Definition. Boundary Points. Let $A\subset \mathbb{R}^n$. A point $x\in \mathbb{R}^n$ is called a boundary point of A if every neighborhood of $x$ contains at least one point in $A$ and atleast one point not in $A$.
Let $ S $ be the set $ \mathbb {R} ^ 2 $ with the origin removed, show that $ \vec{0} $ is a boundary point of $ S $.
Proof. To show that $ \vec{0} = (0, \: 0) $ we have to show that for all $ \varepsilon> 0 $ the following is true for the interval $ I = (0- \varepsilon, \: 0 + \varepsilon) $:
$$ I \cap (0, \: 0) \neq \emptyset \wedge I \cap S \neq \emptyset $$
Clearly, $ 0 - \frac{\epsilon} {2} <0 $, since $ \epsilon> 0 $ and $ 0- \frac{\epsilon}{2}> 0- \epsilon $. This means:
$$0- \frac{\epsilon}{2} \in I \wedge 0- \frac{\epsilon}{2} \notin (0, \: 0)$$
Similarly, for $ x = 0 + \frac {\varepsilon} {2} $ we have
$$x \in I,\: x \in (0, \: 0)$$
This proves that $ (0, \: 0) $ is a boundary point of $ S $
It's okay?

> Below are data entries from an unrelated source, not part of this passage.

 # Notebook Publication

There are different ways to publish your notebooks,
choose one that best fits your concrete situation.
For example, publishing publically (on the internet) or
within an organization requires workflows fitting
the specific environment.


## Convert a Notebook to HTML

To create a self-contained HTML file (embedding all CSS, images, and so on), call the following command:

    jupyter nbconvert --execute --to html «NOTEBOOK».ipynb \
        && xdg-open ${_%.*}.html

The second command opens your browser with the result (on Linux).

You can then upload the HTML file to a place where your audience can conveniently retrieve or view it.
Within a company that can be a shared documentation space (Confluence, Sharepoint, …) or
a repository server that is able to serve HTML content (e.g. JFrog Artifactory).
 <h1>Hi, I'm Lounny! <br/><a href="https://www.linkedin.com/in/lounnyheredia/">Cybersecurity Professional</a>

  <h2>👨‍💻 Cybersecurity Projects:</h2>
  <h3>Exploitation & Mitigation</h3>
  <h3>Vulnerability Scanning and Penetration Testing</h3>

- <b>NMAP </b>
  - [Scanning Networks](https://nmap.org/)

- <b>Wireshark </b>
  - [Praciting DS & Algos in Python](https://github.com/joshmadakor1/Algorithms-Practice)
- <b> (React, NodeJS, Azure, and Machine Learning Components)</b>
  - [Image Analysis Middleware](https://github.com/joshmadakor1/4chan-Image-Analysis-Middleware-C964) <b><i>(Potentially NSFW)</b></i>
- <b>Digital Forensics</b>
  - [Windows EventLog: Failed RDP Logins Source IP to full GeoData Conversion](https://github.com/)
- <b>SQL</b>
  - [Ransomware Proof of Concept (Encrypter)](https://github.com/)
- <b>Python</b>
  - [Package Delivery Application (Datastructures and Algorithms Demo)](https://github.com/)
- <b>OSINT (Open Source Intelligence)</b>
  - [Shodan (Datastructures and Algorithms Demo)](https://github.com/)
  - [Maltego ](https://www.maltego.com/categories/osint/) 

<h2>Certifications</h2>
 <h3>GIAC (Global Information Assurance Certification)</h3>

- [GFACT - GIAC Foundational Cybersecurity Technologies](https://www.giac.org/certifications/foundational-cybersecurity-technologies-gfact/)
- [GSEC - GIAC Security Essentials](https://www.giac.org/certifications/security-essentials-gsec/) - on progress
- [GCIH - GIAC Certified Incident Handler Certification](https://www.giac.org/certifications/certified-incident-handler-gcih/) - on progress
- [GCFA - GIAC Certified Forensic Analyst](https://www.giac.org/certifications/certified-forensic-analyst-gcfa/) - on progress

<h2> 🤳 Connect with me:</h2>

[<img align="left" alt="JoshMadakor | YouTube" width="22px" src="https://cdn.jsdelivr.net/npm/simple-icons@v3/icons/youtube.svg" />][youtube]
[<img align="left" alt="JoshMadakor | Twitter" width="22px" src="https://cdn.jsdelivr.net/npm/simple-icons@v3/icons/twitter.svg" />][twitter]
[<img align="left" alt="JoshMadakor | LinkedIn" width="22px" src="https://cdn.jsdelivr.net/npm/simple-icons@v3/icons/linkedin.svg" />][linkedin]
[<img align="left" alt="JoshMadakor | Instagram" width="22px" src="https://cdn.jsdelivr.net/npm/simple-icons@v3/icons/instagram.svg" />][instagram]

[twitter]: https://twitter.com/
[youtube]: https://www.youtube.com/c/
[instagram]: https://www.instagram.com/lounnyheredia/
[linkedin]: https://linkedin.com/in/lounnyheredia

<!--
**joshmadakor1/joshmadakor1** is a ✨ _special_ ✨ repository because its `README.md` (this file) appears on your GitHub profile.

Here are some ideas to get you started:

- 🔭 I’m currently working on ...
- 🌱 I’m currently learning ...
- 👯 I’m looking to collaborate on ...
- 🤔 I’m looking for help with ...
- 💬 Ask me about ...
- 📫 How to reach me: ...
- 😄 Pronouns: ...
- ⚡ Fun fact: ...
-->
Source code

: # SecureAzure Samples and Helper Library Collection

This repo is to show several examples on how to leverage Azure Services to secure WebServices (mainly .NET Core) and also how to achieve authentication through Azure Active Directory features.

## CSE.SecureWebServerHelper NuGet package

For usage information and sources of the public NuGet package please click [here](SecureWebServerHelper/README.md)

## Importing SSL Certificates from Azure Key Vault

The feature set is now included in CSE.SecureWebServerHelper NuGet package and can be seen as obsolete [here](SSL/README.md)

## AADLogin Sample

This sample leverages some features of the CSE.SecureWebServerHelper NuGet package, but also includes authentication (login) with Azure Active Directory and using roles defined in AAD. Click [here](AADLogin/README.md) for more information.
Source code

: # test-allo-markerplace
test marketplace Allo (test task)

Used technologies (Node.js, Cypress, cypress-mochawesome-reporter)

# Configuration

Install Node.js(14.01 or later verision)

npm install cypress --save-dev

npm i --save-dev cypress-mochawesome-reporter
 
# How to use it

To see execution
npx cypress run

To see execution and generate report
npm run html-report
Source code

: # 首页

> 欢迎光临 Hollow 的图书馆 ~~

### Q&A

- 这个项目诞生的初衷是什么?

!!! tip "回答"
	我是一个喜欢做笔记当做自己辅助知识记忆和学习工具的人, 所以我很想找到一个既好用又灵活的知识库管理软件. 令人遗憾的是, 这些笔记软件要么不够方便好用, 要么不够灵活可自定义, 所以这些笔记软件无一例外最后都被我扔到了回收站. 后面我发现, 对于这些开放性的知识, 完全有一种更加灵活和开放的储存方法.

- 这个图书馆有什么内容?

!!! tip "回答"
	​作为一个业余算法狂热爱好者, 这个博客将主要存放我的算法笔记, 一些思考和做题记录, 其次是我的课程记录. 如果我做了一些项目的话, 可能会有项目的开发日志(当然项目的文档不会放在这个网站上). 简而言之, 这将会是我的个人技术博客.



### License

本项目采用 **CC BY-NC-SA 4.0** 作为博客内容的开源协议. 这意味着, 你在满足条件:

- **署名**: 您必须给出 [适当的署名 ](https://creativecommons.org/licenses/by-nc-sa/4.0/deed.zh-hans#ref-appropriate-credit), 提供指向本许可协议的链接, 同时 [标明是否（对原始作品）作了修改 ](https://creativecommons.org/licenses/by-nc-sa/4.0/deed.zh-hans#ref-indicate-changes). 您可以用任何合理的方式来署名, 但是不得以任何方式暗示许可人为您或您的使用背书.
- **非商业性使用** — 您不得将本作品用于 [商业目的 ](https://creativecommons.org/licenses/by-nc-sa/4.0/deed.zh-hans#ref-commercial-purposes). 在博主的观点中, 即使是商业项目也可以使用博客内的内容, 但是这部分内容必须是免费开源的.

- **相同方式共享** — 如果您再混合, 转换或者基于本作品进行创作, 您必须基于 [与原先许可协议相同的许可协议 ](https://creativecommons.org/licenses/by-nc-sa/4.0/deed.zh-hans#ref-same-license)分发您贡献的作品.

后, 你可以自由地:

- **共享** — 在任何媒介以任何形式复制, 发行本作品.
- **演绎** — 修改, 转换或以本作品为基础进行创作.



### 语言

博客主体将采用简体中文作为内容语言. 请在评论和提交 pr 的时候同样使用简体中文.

Any suggestion?
Well, while it's a nice try, you seem to have assumed, incorrectly, that a neighborhood of the origin is, or contains, an interval in $\mathbb R^{\color {red}{1}} $.
So, instead you should show that any ball in $\mathbb R^{\color {blue}{2}} $ containing $\vec0$ intersects $\mathbb R^2\setminus\{\vec0\} $.
You're off by one dimension, and should point out how you pass to an interval.